— TASK GOAL —
Show the lines below that contain the string "accurate".

— RECORDS SHOWN —

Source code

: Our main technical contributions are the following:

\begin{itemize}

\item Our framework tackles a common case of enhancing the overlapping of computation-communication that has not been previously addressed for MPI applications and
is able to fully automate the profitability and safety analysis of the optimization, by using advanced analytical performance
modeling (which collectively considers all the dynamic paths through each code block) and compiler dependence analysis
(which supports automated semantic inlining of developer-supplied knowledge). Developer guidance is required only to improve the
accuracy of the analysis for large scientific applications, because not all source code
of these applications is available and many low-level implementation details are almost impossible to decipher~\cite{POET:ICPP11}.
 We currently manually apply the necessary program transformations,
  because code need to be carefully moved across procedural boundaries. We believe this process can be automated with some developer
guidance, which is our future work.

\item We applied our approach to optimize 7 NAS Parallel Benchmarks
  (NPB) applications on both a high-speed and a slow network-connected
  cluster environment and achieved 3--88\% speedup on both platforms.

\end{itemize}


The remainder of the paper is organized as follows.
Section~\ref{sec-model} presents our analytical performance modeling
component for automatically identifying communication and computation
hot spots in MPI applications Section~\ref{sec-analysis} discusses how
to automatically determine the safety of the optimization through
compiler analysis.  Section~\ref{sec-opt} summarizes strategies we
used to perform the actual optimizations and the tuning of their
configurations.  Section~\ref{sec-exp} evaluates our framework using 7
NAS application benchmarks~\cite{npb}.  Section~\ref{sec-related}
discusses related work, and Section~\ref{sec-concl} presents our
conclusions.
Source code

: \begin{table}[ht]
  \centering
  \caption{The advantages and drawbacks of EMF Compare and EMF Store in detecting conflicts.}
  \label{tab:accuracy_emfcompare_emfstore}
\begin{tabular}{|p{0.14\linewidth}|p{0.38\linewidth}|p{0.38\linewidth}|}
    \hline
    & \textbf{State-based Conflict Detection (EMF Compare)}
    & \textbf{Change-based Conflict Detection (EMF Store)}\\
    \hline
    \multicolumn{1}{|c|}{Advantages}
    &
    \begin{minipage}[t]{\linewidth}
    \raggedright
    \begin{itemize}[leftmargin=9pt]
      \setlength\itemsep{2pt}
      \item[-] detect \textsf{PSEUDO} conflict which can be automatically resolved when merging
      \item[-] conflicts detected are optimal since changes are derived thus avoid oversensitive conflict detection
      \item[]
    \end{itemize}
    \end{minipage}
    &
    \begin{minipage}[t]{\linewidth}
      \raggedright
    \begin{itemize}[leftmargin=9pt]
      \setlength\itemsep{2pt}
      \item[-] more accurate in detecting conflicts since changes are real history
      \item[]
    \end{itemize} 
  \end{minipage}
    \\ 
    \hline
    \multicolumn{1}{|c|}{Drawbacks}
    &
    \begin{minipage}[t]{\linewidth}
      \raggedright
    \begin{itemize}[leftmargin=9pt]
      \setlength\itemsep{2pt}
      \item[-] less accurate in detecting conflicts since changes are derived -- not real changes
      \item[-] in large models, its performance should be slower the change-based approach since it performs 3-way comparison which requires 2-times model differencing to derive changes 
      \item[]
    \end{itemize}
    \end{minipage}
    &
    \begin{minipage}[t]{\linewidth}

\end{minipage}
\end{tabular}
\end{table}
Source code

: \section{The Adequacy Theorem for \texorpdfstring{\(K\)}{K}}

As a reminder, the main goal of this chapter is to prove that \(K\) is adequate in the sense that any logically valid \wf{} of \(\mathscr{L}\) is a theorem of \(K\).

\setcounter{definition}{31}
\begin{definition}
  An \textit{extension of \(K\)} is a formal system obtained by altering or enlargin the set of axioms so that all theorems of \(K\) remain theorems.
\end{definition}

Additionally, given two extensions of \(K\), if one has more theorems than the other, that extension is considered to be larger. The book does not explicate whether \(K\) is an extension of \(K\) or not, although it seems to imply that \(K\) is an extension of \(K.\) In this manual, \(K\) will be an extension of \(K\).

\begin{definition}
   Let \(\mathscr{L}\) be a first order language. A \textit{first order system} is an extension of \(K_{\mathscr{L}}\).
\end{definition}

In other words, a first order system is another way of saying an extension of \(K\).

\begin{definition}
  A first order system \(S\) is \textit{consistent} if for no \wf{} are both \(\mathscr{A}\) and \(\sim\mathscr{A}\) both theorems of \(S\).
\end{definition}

— REPLY TO THE EXERCISE —
      \item[-] more accurate in detecting conflicts since changes are real history
      \item[-] less accurate in detecting conflicts since changes are derived -- not real changes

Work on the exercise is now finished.